They want a policy which is based on support of normal families and the family should contain a mother, father and kids.
Kids that's the normal family you know and this is what the norm ordinary normal people wants and we are the only party which is offering this all other parties are promising to do such things, and immediately after election they start to do sometimes even opposite of it, you know.
And people are sick of it and therefore they are they are voting more and more for the AfD they are voting for us and this trend will continue in the next election for sure, because the old parties they don't change their policies you know you see what they are doing now they really thinking about to creating those coalitions as as I described it before they are really now talking make a coalition with the Christians social union Christian democratic union together with communists, with former communists from the GDR.
It's a similar situation in France with Marine Le Pen, in that all the parties are coming together.
It's a stop Marine Le Pen ticket. In Germany, it seems to be a stop AfD ticket.
These parties, the ruling parties, whether it's the coalition in Germany, whether it's Macron in France, they're not standing for anything.
All they are is against this rise of populism.
Is that how you see it in Germany?
Exactly.
They're standing only for their wish to stay on power, on any price, and standing to be against the populistic parties.
But it says, in fact, they are against the people.
This is the main news.
They are against the people.
They are against their own voters.
Look at the last two elections in Thuringia and Saxony.
I mean, what do you think the people want, which elected the CDU? They wanted a strong coalition between AfD and CDU.
They want conservative politics. They want exactly everything I named just two minutes ago. And what will they get?
They will get a coalition of CDU with the communists.
They will get exactly the opposite of what they wanted.
This is creating immense tensions in the society.
And this is really not good for the future.
Tell us how immigration fits into it, because there's a huge backlash against mass immigration here in the UK.
And that's why Nigel Farage's new party reform did well in the European Parliament.
That's why populist parties are doing well.
It fits into President Trump in November.
And that's why huge support for him.
What is the kind of situation in Germany?
Because it was Angela Merkel that said, come, come, and tried to open the borders of Europe.
What is the current situation, the feeling towards how mass immigration is affecting Germany?
Well, one of the former Innenminister said migration is the mother of all our problems.
And he was even not from the AfD.
But in this sentence and this one, he was absolutely right.
Our society is facing enormous problems.
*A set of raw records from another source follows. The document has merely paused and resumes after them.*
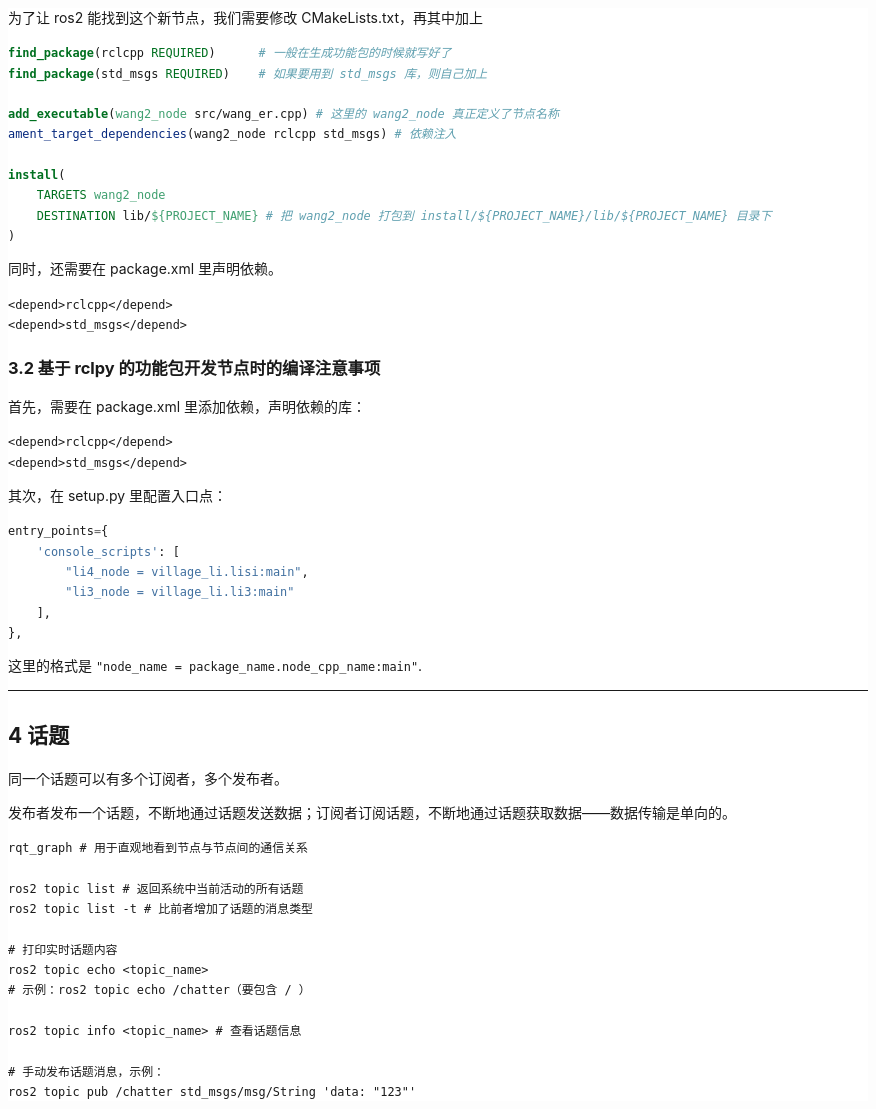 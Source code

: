 为了让 ros2 能找到这个新节点，我们需要修改 CMakeLists.txt，再其中加上

```cmake
find_package(rclcpp REQUIRED)      # 一般在生成功能包的时候就写好了
find_package(std_msgs REQUIRED)    # 如果要用到 std_msgs 库，则自己加上

add_executable(wang2_node src/wang_er.cpp) # 这里的 wang2_node 真正定义了节点名称
ament_target_dependencies(wang2_node rclcpp std_msgs) # 依赖注入

install(
	TARGETS wang2_node
	DESTINATION lib/${PROJECT_NAME} # 把 wang2_node 打包到 install/${PROJECT_NAME}/lib/${PROJECT_NAME} 目录下
)
```

同时，还需要在 package.xml 里声明依赖。

```
<depend>rclcpp</depend>
<depend>std_msgs</depend>
```

### 3.2 基于 rclpy 的功能包开发节点时的编译注意事项

首先，需要在 package.xml 里添加依赖，声明依赖的库：

```
<depend>rclcpp</depend>
<depend>std_msgs</depend>
```

其次，在 setup.py 里配置入口点：

```python
entry_points={
	'console_scripts': [
		"li4_node = village_li.lisi:main",
		"li3_node = village_li.li3:main"
	],
},
```

这里的格式是 `"node_name = package_name.node_cpp_name:main"`.

---

## 4 话题

同一个话题可以有多个订阅者，多个发布者。

发布者发布一个话题，不断地通过话题发送数据；订阅者订阅话题，不断地通过话题获取数据——数据传输是单向的。

```shell
rqt_graph # 用于直观地看到节点与节点间的通信关系

ros2 topic list # 返回系统中当前活动的所有话题
ros2 topic list -t # 比前者增加了话题的消息类型

# 打印实时话题内容
ros2 topic echo <topic_name>
# 示例：ros2 topic echo /chatter（要包含 / ）

ros2 topic info <topic_name> # 查看话题信息

# 手动发布话题消息，示例：
ros2 topic pub /chatter std_msgs/msg/String 'data: "123"'
```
I will just shortly name it, because you know everything the same is happening in UK even on the broader scale you know we have, rapes we have killings by knives we have a huge problem in the social sector you know, it's really incredible and those things happened didn't happen before.
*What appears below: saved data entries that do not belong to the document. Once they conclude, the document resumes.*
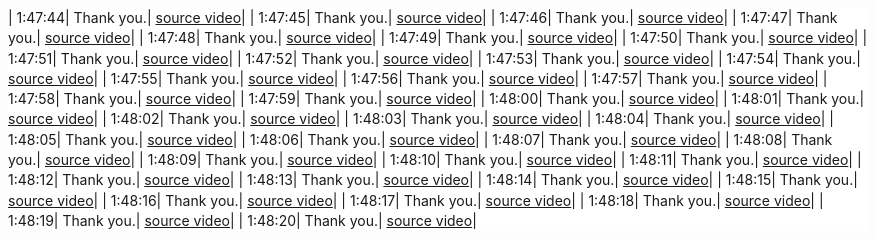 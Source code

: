 | 1:47:44| Thank you.| [source video](https://archive.org/details/cocom080407forum?start=6464)|
| 1:47:45| Thank you.| [source video](https://archive.org/details/cocom080407forum?start=6465)|
| 1:47:46| Thank you.| [source video](https://archive.org/details/cocom080407forum?start=6466)|
| 1:47:47| Thank you.| [source video](https://archive.org/details/cocom080407forum?start=6467)|
| 1:47:48| Thank you.| [source video](https://archive.org/details/cocom080407forum?start=6468)|
| 1:47:49| Thank you.| [source video](https://archive.org/details/cocom080407forum?start=6469)|
| 1:47:50| Thank you.| [source video](https://archive.org/details/cocom080407forum?start=6470)|
| 1:47:51| Thank you.| [source video](https://archive.org/details/cocom080407forum?start=6471)|
| 1:47:52| Thank you.| [source video](https://archive.org/details/cocom080407forum?start=6472)|
| 1:47:53| Thank you.| [source video](https://archive.org/details/cocom080407forum?start=6473)|
| 1:47:54| Thank you.| [source video](https://archive.org/details/cocom080407forum?start=6474)|
| 1:47:55| Thank you.| [source video](https://archive.org/details/cocom080407forum?start=6475)|
| 1:47:56| Thank you.| [source video](https://archive.org/details/cocom080407forum?start=6476)|
| 1:47:57| Thank you.| [source video](https://archive.org/details/cocom080407forum?start=6477)|
| 1:47:58| Thank you.| [source video](https://archive.org/details/cocom080407forum?start=6478)|
| 1:47:59| Thank you.| [source video](https://archive.org/details/cocom080407forum?start=6479)|
| 1:48:00| Thank you.| [source video](https://archive.org/details/cocom080407forum?start=6480)|
| 1:48:01| Thank you.| [source video](https://archive.org/details/cocom080407forum?start=6481)|
| 1:48:02| Thank you.| [source video](https://archive.org/details/cocom080407forum?start=6482)|
| 1:48:03| Thank you.| [source video](https://archive.org/details/cocom080407forum?start=6483)|
| 1:48:04| Thank you.| [source video](https://archive.org/details/cocom080407forum?start=6484)|
| 1:48:05| Thank you.| [source video](https://archive.org/details/cocom080407forum?start=6485)|
| 1:48:06| Thank you.| [source video](https://archive.org/details/cocom080407forum?start=6486)|
| 1:48:07| Thank you.| [source video](https://archive.org/details/cocom080407forum?start=6487)|
| 1:48:08| Thank you.| [source video](https://archive.org/details/cocom080407forum?start=6488)|
| 1:48:09| Thank you.| [source video](https://archive.org/details/cocom080407forum?start=6489)|
| 1:48:10| Thank you.| [source video](https://archive.org/details/cocom080407forum?start=6490)|
| 1:48:11| Thank you.| [source video](https://archive.org/details/cocom080407forum?start=6491)|
| 1:48:12| Thank you.| [source video](https://archive.org/details/cocom080407forum?start=6492)|
| 1:48:13| Thank you.| [source video](https://archive.org/details/cocom080407forum?start=6493)|
| 1:48:14| Thank you.| [source video](https://archive.org/details/cocom080407forum?start=6494)|
| 1:48:15| Thank you.| [source video](https://archive.org/details/cocom080407forum?start=6495)|
| 1:48:16| Thank you.| [source video](https://archive.org/details/cocom080407forum?start=6496)|
| 1:48:17| Thank you.| [source video](https://archive.org/details/cocom080407forum?start=6497)|
| 1:48:18| Thank you.| [source video](https://archive.org/details/cocom080407forum?start=6498)|
| 1:48:19| Thank you.| [source video](https://archive.org/details/cocom080407forum?start=6499)|
| 1:48:20| Thank you.| [source video](https://archive.org/details/cocom080407forum?start=6500)| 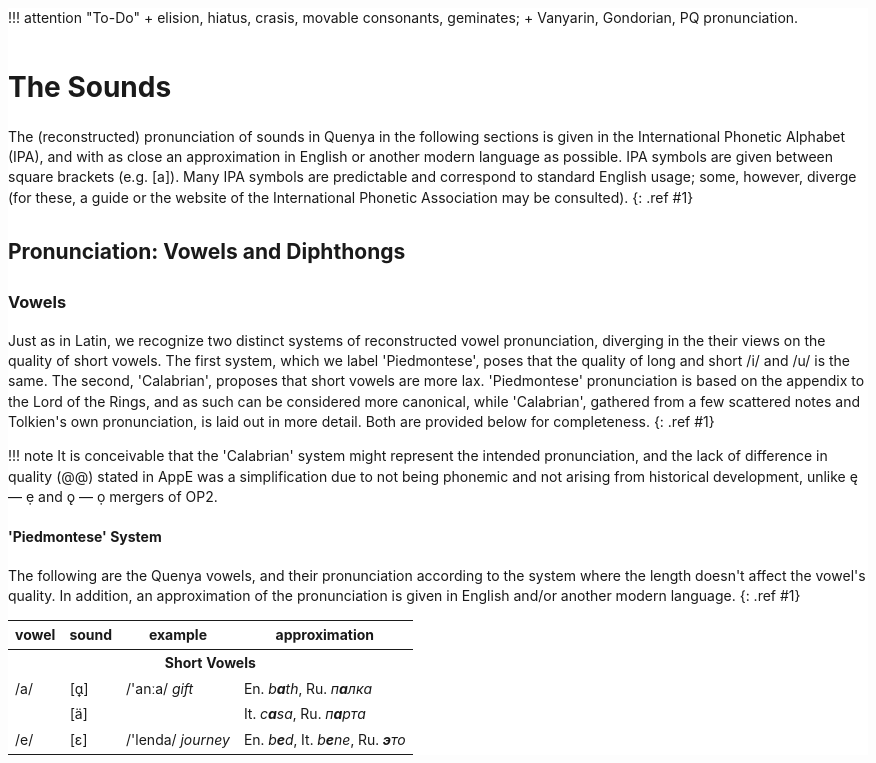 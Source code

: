 !!! attention "To-Do"
	+ elision, hiatus, crasis, movable consonants, geminates;
	+ Vanyarin, Gondorian, PQ pronunciation.

# The Sounds

The (reconstructed) pronunciation of sounds in Quenya in the following sections is given in the International Phonetic Alphabet (IPA), and with as close an approximation in English or another modern language as possible. IPA symbols are given between square brackets (e.g. [a]). Many IPA symbols are predictable and correspond to standard English usage; some, however, diverge (for these, a guide or the website of the International Phonetic Association may be consulted).
{: .ref #1}

## Pronunciation: Vowels and Diphthongs

### Vowels

Just as in Latin, we recognize two distinct systems of reconstructed vowel pronunciation, diverging in the their views on the quality of short vowels. The first system, which we label 'Piedmontese', poses that the quality of long and short /i/ and /u/ is the same. The second, 'Calabrian', proposes that short vowels are more lax. 'Piedmontese' pronunciation is based on the appendix to the Lord of the Rings, and as such can be considered more canonical, while 'Calabrian', gathered from a few scattered notes and Tolkien's own pronunciation, is laid out in more detail. Both are provided below for completeness.
{: .ref #1}

!!! note
	It is conceivable that the 'Calabrian' system might represent the intended pronunciation, and the lack of difference in quality (@@) stated in AppE was a simplification due to not being phonemic and not arising from historical development, unlike ę — ẹ and ǫ — ọ mergers of OP2.

#### 'Piedmontese' System	

The following are the Quenya vowels, and their pronunciation according to the system where the length doesn't affect the vowel's quality. In addition, an approximation of the pronunciation is given in English and/or another modern language.
{: .ref #1}

<table>
	<tr>
		<th>vowel</th>
		<th>sound</th>
		<th>example</th>
		<th>approximation</th>
	</tr>
	<tr>
		<th colspan="4">Short Vowels</th>
	</tr>
	<tr>
		<td rowspan="2">/a/</td>
		<td><span class="ipa">[ɑ&#799;]</span></td>
		<td rowspan="2">/'anːa/ <i>gift</i></td>
		<td>En. <i>b<b>a</b>th</i>, Ru. <i>п<b>а</b>лка</i></td>
	</tr>
	<tr>
		<td><span class="ipa">[ä]</span></td>
		<td>It. <i>c<b>a</b>sa</i>, Ru. <i>п<b>а</b>рта</i></td>
	</tr>
	<tr>
		<td>/e/</td>
		<td><span class="ipa">[ɛ]</span></td>
		<td>/'lenda/ <i>journey</i></td>
		<td>En. <i>b<b>e</b>d</i>, It. <i>b<b>e</b>ne</i>, Ru. <i><b>э</b>то</i></td>
	</tr>

[^vow1]: Updated from `vangwe`.
[^ph1]: PE19/87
This is something our Western European society doesn't know in this quality.
And again, the old parties are not willing to change it.
Why are they not willing?
Because they established a system which is profiting from migration.
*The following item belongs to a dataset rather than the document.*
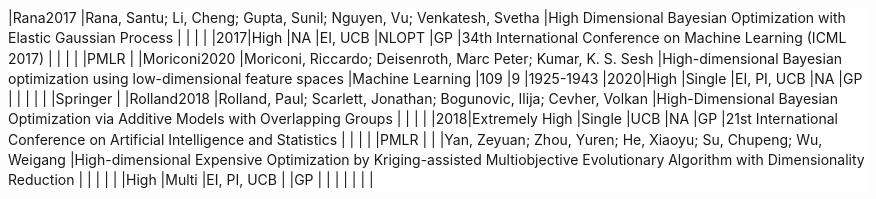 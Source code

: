 |Rana2017           |Rana, Santu; Li, Cheng; Gupta, Sunil; Nguyen, Vu; Venkatesh, Svetha                                                                                                                                                                                                                                                                                                             |High Dimensional Bayesian Optimization with Elastic Gaussian Process                                                                                                        |                                                                                                                                    |            |     |           |2017|High                   |NA                |EI, UCB                                       |NLOPT                                                                                                                            |GP                                                                              |34th International Conference on Machine Learning (ICML 2017)                         |       |       |      |      |PMLR                                                  |
|Moriconi2020       |Moriconi, Riccardo; Deisenroth, Marc Peter; Kumar, K. S. Sesh                                                                                                                                                                                                                                                                                                                   |High-dimensional Bayesian optimization using low-dimensional feature spaces                                                                                                 |Machine Learning                                                                                                                    |109         |9    |1925-1943  |2020|High                   |Single            |EI, PI, UCB                                   |NA                                                                                                                               |GP                                                                              |                                                                                      |       |       |      |      |Springer                                              |
|Rolland2018        |Rolland, Paul; Scarlett, Jonathan; Bogunovic, Ilija; Cevher, Volkan                                                                                                                                                                                                                                                                                                             |High-Dimensional Bayesian Optimization via Additive Models with Overlapping Groups                                                                                          |                                                                                                                                    |            |     |           |2018|Extremely High         |Single            |UCB                                           |NA                                                                                                                               |GP                                                                              |21st International Conference on Artificial Intelligence and Statistics               |       |       |      |      |PMLR                                                  |
|                   |Yan, Zeyuan; Zhou, Yuren; He, Xiaoyu; Su, Chupeng; Wu, Weigang                                                                                                                                                                                                                                                                                                                  |High-dimensional Expensive Optimization by Kriging-assisted Multiobjective Evolutionary Algorithm with Dimensionality Reduction                                             |                                                                                                                                    |            |     |           |    |High                   |Multi             |EI, PI, UCB                                   |                                                                                                                                 |GP                                                                              |                                                                                      |       |       |      |      |                                                      |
We call it the asylum industry.
This is an industry which is taking more than 50 billion euro per year from taxpayers money and spending it on migrants.
And you have just imagine the dimensions, you know, I guess who is the biggest private employer in Germany?
And just imagine, we have companies who are on the stock exchange like Allianz, BMW, BASF, you name it.
And the biggest employer is the Catholic Caritas.
The biggest owner of real estate is the Catholic Church.
You know, and this is going so on.
We have, of course, it's not just Catholics, but Protestants, and there is Arbaid Avolfat, which is connected to the socialists.
So they all have their organizations.
They are earning so much money.
This is a really huge business.
So in their interest is more migrants and possibly as complicated as possible.
So, they don't want the motivated, good educated migrants, which would quickly, start to work and be part of our society.
They need cases, they can give them tutorials, you know, teach them how to speak German, how to work, and so on, and so on.
And this is the true reason why they are not changing anything.
Tell me, the European Conservative had a great headline that you may have sent it to me earlier saying the Germans say, 'enough'.
And that's to do with immigration.
What are the other, as you have talked to voters during the many elections you've been involved in, immigration certainly is there.
You touched on some of the other areas.
What are the other concerns and what do AfD offer apart from closing borders and stopping the mass immigration?
What else do you offer to the voters as AfD when you're kind of knocking doors at rallies and talking to the public?
It's similar what, for example, Viktor Orban offered to the people of Hungary.
Viktor Orban is the most successful politician in the whole Europe.
He was elected three times after each other. and every time he got 5% more. It's the opposite of Angela Merkel.
She was elected also three times after each other, but I think she got every time 4-5% less.
And what Orban said, he just said, I put the Hungarian people in the focus of my politics.
And again, this is really very easy.
Just take care for the families, support people to have kids, make their life easy.
That's the key message.
Don't take care mainly for minorities, you know, for people with physical problems, Muslims, men who are thinking they are women, and women they are thinking they are men, You know, focus on the 98% of population and try to make their life, better.
That's, that's the message.
Exactly. It's a simple message, which we're seeing across nearly every European country.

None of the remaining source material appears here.